*YOUR INSTRUCTIONS*.
Show every line of the data below that includes the word "experience".

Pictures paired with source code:

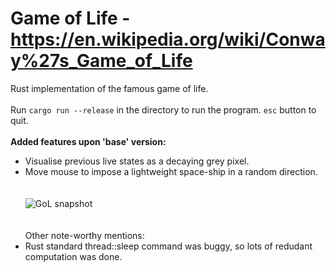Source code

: # Game of Life - https://en.wikipedia.org/wiki/Conway%27s_Game_of_Life
Rust implementation of the famous game of life. 
<br><br>
Run `cargo run --release` in the directory to run the program. `esc` button to quit.
<br><br>
**Added features upon 'base' version:**
* Visualise previous live states as a decaying grey pixel.
* Move mouse to impose a lightweight space-ship in a random direction.
<br><br><br>
![GoL snapshot](/Pictures/gol_snapshot.png)
<br><br><br>
Other note-worthy mentions:
* Rust standard thread::sleep command was buggy, so lots of redudant computation was done.
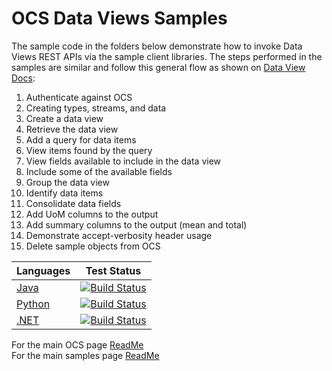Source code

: # OCS Data Views Samples

The sample code in the folders below demonstrate how to invoke Data Views REST APIs via the sample client libraries.
The steps performed in the samples are similar and follow this general flow as shown on [Data View Docs](https://ocs-docs.osisoft.com/Content_Portal/Documentation/DataViews/DefineaDataView/Quick_Start_Define_a_Data_View.html):

1. Authenticate against OCS
1. Creating types, streams, and data
1. Create a data view
1. Retrieve the data view
1. Add a query for data items
1. View items found by the query
1. View fields available to include in the data view
1. Include some of the available fields
1. Group the data view
1. Identify data items
1. Consolidate data fields
1. Add UoM columns to the output
1. Add summary columns to the output (mean and total)
1. Demonstrate accept-verbosity header usage 
1. Delete sample objects from OCS

| Languages                                                         | Test Status                                                                                                                                                                                                                                                                                                                                         |
| ----------------------------------------------------------------- | --------------------------------------------------------------------------------------------------------------------------------------------------------------------------------------------------------------------------------------------------------------------------------------------------------------------------------------------------- |
| [Java](https://github.com/osisoft/sample-ocs-data_views-java)     | [![Build Status](https://dev.azure.com/osieng/engineering/_apis/build/status/product-readiness/OCS/osisoft.sample-ocs-data_views-java?repoName=osisoft%2Fsample-ocs-data_views-java&branchName=main)](https://dev.azure.com/osieng/engineering/_build/latest?definitionId=2617&repoName=osisoft%2Fsample-ocs-data_views-java&branchName=main)       |
| [Python](https://github.com/osisoft/sample-ocs-data_views-python) | [![Build Status](https://dev.azure.com/osieng/engineering/_apis/build/status/product-readiness/OCS/osisoft.sample-ocs-data_views-python?repoName=osisoft%2Fsample-ocs-data_views-python&branchName=main)](https://dev.azure.com/osieng/engineering/_build/latest?definitionId=2618&repoName=osisoft%2Fsample-ocs-data_views-python&branchName=main) |
| [.NET](https://github.com/osisoft/sample-ocs-data_views-dotnet)   | [![Build Status](https://dev.azure.com/osieng/engineering/_apis/build/status/product-readiness/osisoft.sample-ocs-data_views-dotnet?branchName=main)](https://dev.azure.com/osieng/engineering/_build/latest?definitionId=3541&branchName=main)                                                                                                     |

For the main OCS page [ReadMe](https://github.com/osisoft/OSI-Samples-OCS)  
For the main samples page [ReadMe](https://github.com/osisoft/OSI-Samples)
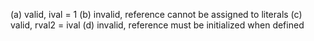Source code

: (a) valid, ival = 1
(b) invalid, reference cannot be assigned to literals
(c) valid, rval2 = ival
(d) invalid, reference must be initialized when defined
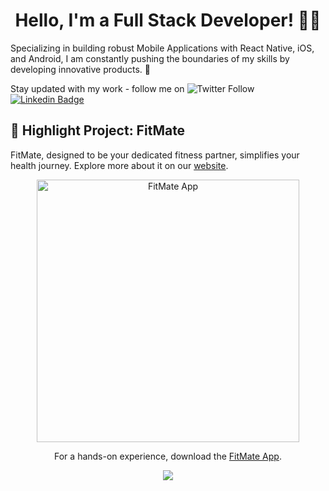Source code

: <h1 align="center">Hello, I'm a Full Stack Developer! 👋🏼</h1>

 Specializing in building robust Mobile Applications with React Native, iOS, and Android, I am constantly pushing the boundaries of my skills by developing innovative products. 🚀

Stay updated with my work - follow me on ![Twitter Follow](https://img.shields.io/twitter/follow/skdev24?label=Follow&style=social) [![Linkedin Badge](https://img.shields.io/badge/-LinkedIn-blue?style=flat-square&logo=Linkedin&logoColor=white&link=https://www.linkedin.com/in/skdev24/)](https://www.linkedin.com/in/skdev24/)


## 🌟 Highlight Project: FitMate

FitMate, designed to be your dedicated fitness partner, simplifies your health journey. Explore more about it on our [website](https://fitmateai.app).

<p align="center">
  <img src="https://github.com/skdev24/skdev24/assets/16745006/b249c030-5d95-4917-88cb-c98a8d4cf02d" alt="FitMate App" height="420" loading="lazy"/>
</p>

<p align="center">
For a hands-on experience, download the <a href="https://fitmateai.app/download">FitMate App</a>.
</p>

<p align="center">
  <img align='center' src="https://visitor-badge.laobi.icu/badge?page_id=skdev24.visitor-badge">
</p>
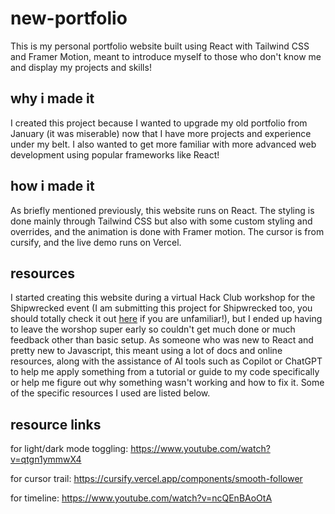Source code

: # new-portfolio
This is my personal portfolio website built using React with Tailwind CSS and Framer Motion, meant to introduce myself to those who don't know me and display my projects and skills! 

## why i made it
I created this project because I wanted to upgrade my old portfolio from January (it was miserable) now that I have more projects and experience under my belt. I also wanted to get more familiar with more advanced web development using popular frameworks like React! 

## how i made it
As briefly mentioned previously, this website runs on React. The styling is done mainly through Tailwind CSS but also with some custom styling and overrides, and the animation is done with Framer motion. The cursor is from cursify, and the live demo runs on Vercel. 

## resources
I started creating this website during a virtual Hack Club workshop for the Shipwrecked event (I am submitting this project for Shipwrecked too, you should totally check it out [here](https://shipwrecked.hackclub.com/) if you are unfamiliar!), but I ended up having to leave the worshop super early so couldn't get much done or much feedback other than basic setup. As someone who was new to React and pretty new to Javascript, this meant using a lot of docs and online resources, along with the assistance of AI tools such as Copilot or ChatGPT to help me apply something from a tutorial or guide to my code specifically or help me figure out why something wasn't working and how to fix it. Some of the specific resources I used are listed below. 

## resource links
for light/dark mode toggling: https://www.youtube.com/watch?v=qtgn1ymmwX4

for cursor trail: https://cursify.vercel.app/components/smooth-follower

for timeline: https://www.youtube.com/watch?v=ncQEnBAoOtA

*EXERCISE OUTPUT*.
For a hands-on experience, download the <a href="https://fitmateai.app/download">FitMate App</a>.
I created this project because I wanted to upgrade my old portfolio from January (it was miserable) now that I have more projects and experience under my belt. I also wanted to get more familiar with more advanced web development using popular frameworks like React! 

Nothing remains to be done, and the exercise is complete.